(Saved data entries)
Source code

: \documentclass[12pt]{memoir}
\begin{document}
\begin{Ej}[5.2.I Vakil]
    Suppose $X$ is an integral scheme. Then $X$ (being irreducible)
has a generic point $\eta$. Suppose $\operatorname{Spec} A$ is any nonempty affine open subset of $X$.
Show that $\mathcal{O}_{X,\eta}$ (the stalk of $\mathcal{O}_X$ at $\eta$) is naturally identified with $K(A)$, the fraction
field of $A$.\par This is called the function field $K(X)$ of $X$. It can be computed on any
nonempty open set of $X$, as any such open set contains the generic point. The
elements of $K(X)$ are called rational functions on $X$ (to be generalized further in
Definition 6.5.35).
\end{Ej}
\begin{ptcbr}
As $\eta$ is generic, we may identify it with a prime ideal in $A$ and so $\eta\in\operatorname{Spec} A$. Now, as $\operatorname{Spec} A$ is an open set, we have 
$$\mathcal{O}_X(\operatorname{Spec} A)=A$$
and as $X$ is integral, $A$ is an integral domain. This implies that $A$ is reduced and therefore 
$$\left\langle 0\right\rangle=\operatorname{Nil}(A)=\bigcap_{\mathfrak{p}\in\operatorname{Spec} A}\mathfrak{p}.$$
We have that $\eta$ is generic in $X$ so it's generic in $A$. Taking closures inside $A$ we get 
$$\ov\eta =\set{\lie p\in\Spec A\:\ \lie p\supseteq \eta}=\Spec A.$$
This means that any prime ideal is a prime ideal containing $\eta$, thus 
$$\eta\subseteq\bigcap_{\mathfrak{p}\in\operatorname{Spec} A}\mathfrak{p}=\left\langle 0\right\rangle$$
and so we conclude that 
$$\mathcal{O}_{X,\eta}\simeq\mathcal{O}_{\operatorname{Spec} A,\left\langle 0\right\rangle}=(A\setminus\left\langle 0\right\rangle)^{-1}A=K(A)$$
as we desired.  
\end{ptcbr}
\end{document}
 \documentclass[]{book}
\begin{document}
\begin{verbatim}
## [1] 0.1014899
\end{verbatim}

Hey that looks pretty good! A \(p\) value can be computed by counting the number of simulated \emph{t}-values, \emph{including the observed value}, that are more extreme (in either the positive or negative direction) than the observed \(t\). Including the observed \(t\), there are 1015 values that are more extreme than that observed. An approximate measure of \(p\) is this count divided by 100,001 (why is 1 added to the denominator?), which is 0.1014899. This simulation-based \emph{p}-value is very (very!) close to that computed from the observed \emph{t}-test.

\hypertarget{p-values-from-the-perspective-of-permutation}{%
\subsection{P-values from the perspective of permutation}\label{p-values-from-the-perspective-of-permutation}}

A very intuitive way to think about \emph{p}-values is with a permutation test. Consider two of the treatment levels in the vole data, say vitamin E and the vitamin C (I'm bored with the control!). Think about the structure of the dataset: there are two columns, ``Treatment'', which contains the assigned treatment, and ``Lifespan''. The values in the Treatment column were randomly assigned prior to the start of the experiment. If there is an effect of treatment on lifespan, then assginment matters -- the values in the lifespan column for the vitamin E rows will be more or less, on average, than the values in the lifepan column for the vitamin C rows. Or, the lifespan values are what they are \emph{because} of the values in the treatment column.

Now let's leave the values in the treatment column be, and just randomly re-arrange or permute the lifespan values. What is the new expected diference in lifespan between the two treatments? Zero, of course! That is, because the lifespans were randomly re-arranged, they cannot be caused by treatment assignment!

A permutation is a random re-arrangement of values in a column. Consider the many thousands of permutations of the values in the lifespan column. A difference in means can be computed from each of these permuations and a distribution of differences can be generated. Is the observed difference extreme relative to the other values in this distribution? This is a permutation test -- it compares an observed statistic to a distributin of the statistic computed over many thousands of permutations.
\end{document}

ACTIVITY:
State how many lines in the entries above include the word "rangle"; reply with the number alone.

TASK SOLUTION:
3